I met Sasha in Borodyanka while i was working on my other Ukrainian project on buildings destroyed by war.
Sasha is a former military. he got injured. since he came back from war he is homeless and lives in the building you can see behind him, a destroyed place with no water nor electricity… he reminded me of these GIs coming back from vietnam and left aside.

Oleksander is a military in Donbas. He is watching and taking care of a temporary bridge that is crucial for army logistics. he poses on a destroyed bridge in front of another destroyed bridge.

I saw Volodymyr on his bike while i was driving. I immediately liked his face and his hands, the hands of a craftman. he was riding his bike probably coming back from work. i asked him if he would be ok to make a portrait. he agreed.
i like this moment when, even if it is not easy to communicate as i don’t speak ukrainian yet and Volodymyr doesn’t speak english, a moment of complicity takes place.

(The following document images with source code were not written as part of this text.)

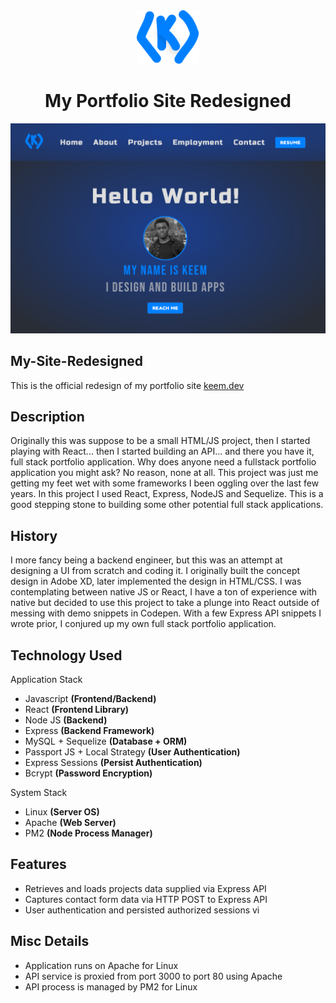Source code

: <div align="center">
  <img alt="Logo" src="/client/public/images/logo.svg" width="100" />
</div>
<h1 align="center">
  My Portfolio Site Redesigned
</h1>

![website](/client/website.png)

## My-Site-Redesigned
This is the official redesign of my portfolio site [keem.dev](http://keemcodes.com)

## Description
Originally this was suppose to be a small HTML/JS project, then I started playing with React... then I started building an API... and there you have it, full stack portfolio application. Why does anyone need a fullstack portfolio application you might ask? No reason, none at all. This project was just me getting my feet wet with some frameworks I been oggling over the last few years. In this project I used React, Express, NodeJS and Sequelize. This is a good stepping stone to building some other potential full stack applications. 

## History
I more fancy being a backend engineer, but this was an attempt at designing a UI from scratch and coding it. I originally built the concept design in Adobe XD, later implemented the design in HTML/CSS. I was contemplating between native JS or React, I have a ton of experience with native but decided to use this project to take a plunge into React outside of messing with demo snippets in Codepen. With a few Express API snippets I wrote prior, I conjured up my own full stack portfolio application.

## Technology Used

Application Stack
* Javascript **(Frontend/Backend)**
* React **(Frontend Library)**
* Node JS **(Backend)**
* Express **(Backend Framework)**
* MySQL + Sequelize **(Database + ORM)**
* Passport JS + Local Strategy **(User Authentication)**
* Express Sessions **(Persist Authentication)**
* Bcrypt **(Password Encryption)**

System Stack
* Linux **(Server OS)**
* Apache **(Web Server)**
* PM2 **(Node Process Manager)**

## Features
* Retrieves and loads projects data supplied via Express API
* Captures contact form data via HTTP POST to Express API
* User authentication and persisted authorized sessions vi

## Misc Details
* Application runs on Apache for Linux
* API service is proxied from port 3000 to port 80 using Apache
* API process is managed by PM2 for Linux


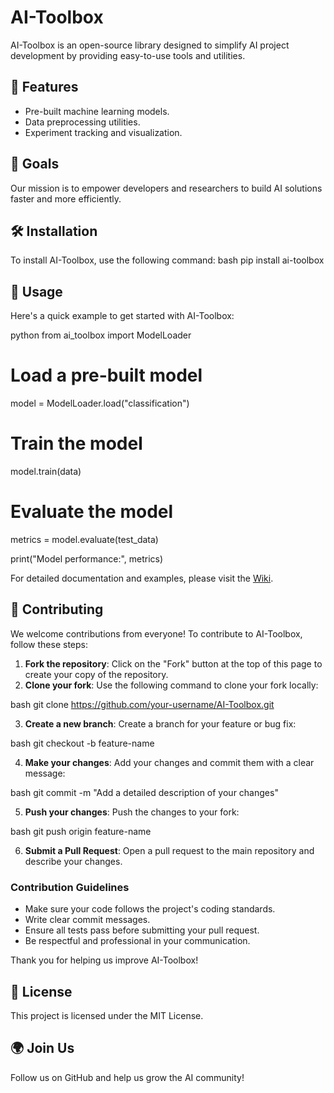 # AI-Toolbox
AI-Toolbox is an open-source library designed to simplify AI project development by providing easy-to-use tools and utilities.

## 🌟 Features
- Pre-built machine learning models.
- Data preprocessing utilities.
- Experiment tracking and visualization.

## 🎯 Goals
Our mission is to empower developers and researchers to build AI solutions faster and more efficiently.

## 🛠 Installation
To install AI-Toolbox, use the following command:
bash
pip install ai-toolbox

## 🚀 Usage
Here's a quick example to get started with AI-Toolbox:

python
from ai_toolbox import ModelLoader

# Load a pre-built model
model = ModelLoader.load("classification")

# Train the model
model.train(data)

# Evaluate the model
metrics = model.evaluate(test_data)

print("Model performance:", metrics)

For detailed documentation and examples, please visit the [Wiki](https://github.com/Surprise-AI/AI-Toolbox/wiki).

## 🤝 Contributing
We welcome contributions from everyone! To contribute to AI-Toolbox, follow these steps:

1. **Fork the repository**: Click on the "Fork" button at the top of this page to create your copy of the repository.
2. **Clone your fork**: Use the following command to clone your fork locally:
    
bash
    git clone https://github.com/your-username/AI-Toolbox.git
   
3. **Create a new branch**: Create a branch for your feature or bug fix:
    
bash
    git checkout -b feature-name
   
4. **Make your changes**: Add your changes and commit them with a clear message:
    
bash
    git commit -m "Add a detailed description of your changes"
   
5. **Push your changes**: Push the changes to your fork:
    
bash
    git push origin feature-name
   
6. **Submit a Pull Request**: Open a pull request to the main repository and describe your changes.

### Contribution Guidelines
- Make sure your code follows the project's coding standards.
- Write clear commit messages.
- Ensure all tests pass before submitting your pull request.
- Be respectful and professional in your communication.

Thank you for helping us improve AI-Toolbox!

## 📄 License
This project is licensed under the MIT License.

## 🌍 Join Us
Follow us on GitHub and help us grow the AI community!
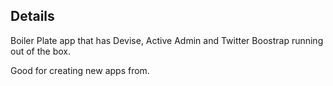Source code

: ## Details ##
Boiler Plate app that has Devise, Active Admin and Twitter Boostrap running out of the box.

Good for creating new apps from.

Once again i started a photograph from a place that inspired me.
then i waited, and waited… i came back for 3 days waiting for someone i imagined in this place. and after 3 days wait Bohdan showed up with friends. he was shy when i asked him to pose for me, but he agreed, his friend Petro was more relaxed

I saw Varvara while i was randomly driving. she was going back home on her bike, it was a sunday. i asked her family and she if she would be ok to make a photograph, she first said no but changed her mind a few minutes later and came back to me.
once again i wanted to express what it is to be a young kid growing up in a country at war.

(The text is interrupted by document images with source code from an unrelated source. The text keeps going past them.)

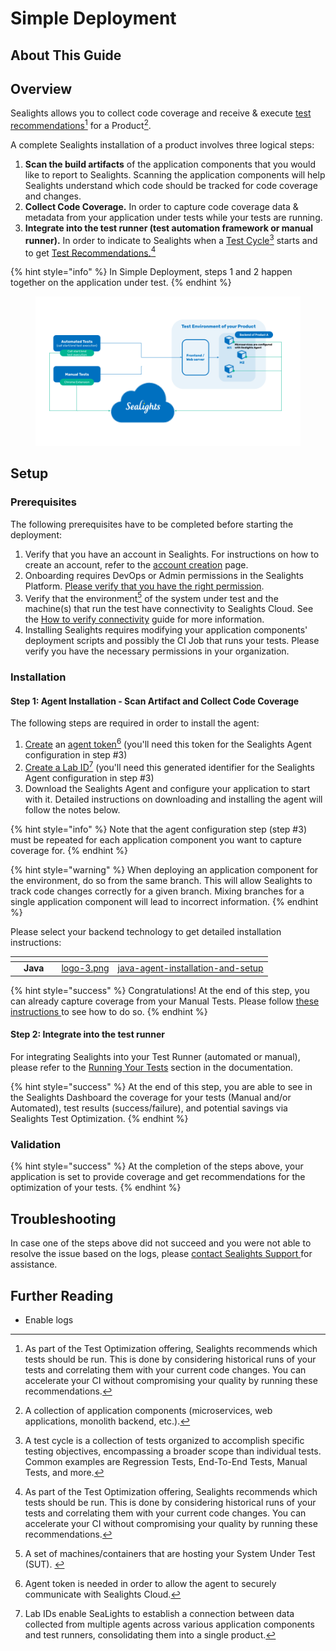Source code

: # Simple Deployment

## About This Guide <a href="#pagetitle" id="pagetitle"></a>

## Overview

Sealights allows you to collect code coverage and receive & execute [test recommendations](#user-content-fn-1)[^1] for a Product[^2].

A complete Sealights installation of a product involves three logical steps:

1. **Scan the build artifacts** of the application components that you would like to report to Sealights. Scanning the application components will help Sealights understand which code should be tracked for code coverage and changes.&#x20;
2. **Collect Code Coverage.** In order to capture code coverage data & metadata from your application under tests while your tests are running.&#x20;
3. **Integrate into the test runner (test automation framework or manual runner).** In order to indicate to Sealights when a [Test Cycle](#user-content-fn-3)[^3] starts and to get [Test Recommendations.](#user-content-fn-4)[^4]

{% hint style="info" %}
In Simple Deployment, steps 1 and 2 happen together on the application under test.
{% endhint %}

<figure><img src="../../../.gitbook/assets/Nadav - SeaLights Code Coverage for One Environment Architecture (1).pptx (4).png" alt=""><figcaption></figcaption></figure>

## Setup

### Prerequisites&#x20;

The following prerequisites have to be completed before starting the deployment:

1. Verify that you have an account in Sealights. For instructions on how to create an account, refer to the [account creation](../../../administration/account-management/#creating-a-new-sealights-account) page.
2. Onboarding requires DevOps or Admin permissions in the Sealights Platform. [Please verify that you have the right permission](../../../administration/account-management/role-based-access-control/onboarding-permissions.md).
3. Verify that the environment[^5] of the system under test and the machine(s) that run the test have connectivity to Sealights Cloud. See the [How to verify connectivity](../../../check-the-connectivity-to-the-sealights-server-from-my-machine.md) guide for more information.
4. Installing Sealights requires modifying your application components' deployment scripts and possibly the CI Job that runs your tests. Please verify you have the necessary permissions in your organization.

### Installation

#### Step 1: Agent Installation - Scan Artifact and **Collect Code Coverage**

The following steps are required in order to install the agent:

1. [Create](../../../administration/account-management/token-management.md#creating-an-agent-token) an [agent token](#user-content-fn-6)[^6] (you'll need this token for the Sealights Agent configuration in step #3)
2. [Create a ](../../../administration/account-management/testing-environments-and-identifiers-management.md#create-a-simple-deployment-integration-build-lab)[Lab ID](#user-content-fn-7)[^7] (you'll need this generated identifier for the Sealights Agent configuration in step #3)
3. Download the Sealights Agent and configure your application to start with it. Detailed instructions on downloading and installing the agent will follow the notes below.

{% hint style="info" %}
Note that the agent configuration step (step #3) must be repeated for each application component you want to capture coverage for.
{% endhint %}

{% hint style="warning" %}
When deploying an application component for the environment, do so from the same branch. This will allow Sealights to track code changes correctly for a given branch. Mixing branches for a single application component will lead to incorrect information.&#x20;
{% endhint %}

Please select your backend technology to get detailed installation instructions:

<table data-view="cards"><thead><tr><th></th><th></th><th></th><th data-hidden data-card-cover data-type="files"></th><th data-hidden data-card-target data-type="content-ref"></th></tr></thead><tbody><tr><td></td><td>                 <strong>Java</strong></td><td></td><td><a href="../../../.gitbook/assets/logo-3.png">logo-3.png</a></td><td><a href="java-agent-installation-and-setup/">java-agent-installation-and-setup</a></td></tr></tbody></table>

{% hint style="success" %}
Congratulations! At the end of this step, you can already capture coverage from your Manual Tests. Please follow [these instructions ](../running-your-tests/manual-tests/manual-tests-reported-via-the-dashboard-widget.md)to see how to do so.&#x20;
{% endhint %}

#### Step 2: Integrate into the test runner

For integrating Sealights into your Test Runner (automated or manual), please refer to the [Running Your Tests](../running-your-tests/) section in the documentation.

{% hint style="success" %}
At the end of this step, you are able to see in the Sealights Dashboard the coverage for your tests (Manual and/or Automated), test results (success/failure), and potential savings via Sealights Test Optimization.
{% endhint %}

### Validation

{% hint style="success" %}
At the completion of the steps above, your application is set to provide coverage and get recommendations for the optimization of your tests.
{% endhint %}

## Troubleshooting

In case one of the steps above did not succeed and you were not able to resolve the issue based on the logs, please [contact Sealights Support ](../../../contact-sealights-support/)for assistance.

## Further Reading

* Enable logs



[^1]: As part of the Test Optimization offering, Sealights recommends which tests should be run. This is done by considering historical runs of your tests and correlating them with your current code changes. You can accelerate your CI without compromising your quality by running these recommendations.

[^2]: A collection of application components (microservices, web applications, monolith backend, etc.).

[^3]: A test cycle is a collection of tests organized to accomplish specific testing objectives, encompassing a broader scope than individual tests. Common examples are Regression Tests, End-To-End Tests, Manual Tests, and more.

[^4]: As part of the Test Optimization offering, Sealights recommends which tests should be run. This is done by considering historical runs of your tests and correlating them with your current code changes. You can accelerate your CI without compromising your quality by running these recommendations.

[^5]: A set of machines/containers that are hosting your System Under Test (SUT).&#x20;

[^6]: Agent token is needed in order to allow the agent to securely communicate with  Sealights Cloud.

[^7]: Lab IDs enable SeaLights to establish a connection between data collected from multiple agents across various application components and test runners, consolidating them into a single product.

I wanted to photograph someone in the subway. Subway is a place where you travel to get to work, to get home or to go see friends.
but in Ukraine subway is also a place where you can take shelter from the bombings.
i saw Karolina coming out from the train and asked her if i could make a portrait. she agreed in a perfect english.

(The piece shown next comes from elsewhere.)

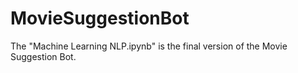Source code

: # MovieSuggestionBot

The "Machine Learning NLP.ipynb" is the final version of the Movie Suggestion Bot.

August 2024. The city of Pokrovs’k, most of the civilians have left following the requests of the Ukrainian authorities for security reasons, the city being regularly bombed by the Russians and soon under siege.
Despite the curfew I met Vladislav in the street and asked him to take his portrait.
Vladislav had just lost his mother a few days ago, his only family, nothing kept him in Pokrovs’k but he had nowhere to really go.

I met Mariya one August morning in the city of Kramatorsk in the Donbas. She lives alone in Kramatorsk, her husband is away at the front but she is happy because she was a victim of domestic violence.

When i saw this place it imediately made me think of an american scenery. i imediately imagined taking a picture of someone with a child at this place.
so i waited… until Anastasia and her daughter came a few hours later.
i wanted people to think about what it is to be a mother, to be a child in a city like Kharkiv where you get multiple bombings and alerts everyday.

Oleksandr is a military. I met him the day before he was leaving to join is batallion in Donbas. He is proud to fight for his country and also very proud to be part of Azov batallion.

Shahin Omarov is honorary consul of the republic of albania in kharkiv. March 6th 2022 the city of Tirana in Albania announced the new address of the russian ambassy street would be Rruga Ukraina e Lirë (Free Ukraine Street) following Moscow’s invasion. The Russian will have to work, live and get their mail at a Free Ukraine street address, Moscow didn’t appreciate the humor and decided a strike on the consulate on march 7th totaly destroying it. The next day it was the private house of the honorary consul that was hit. i photographed him on the remains of the consulate.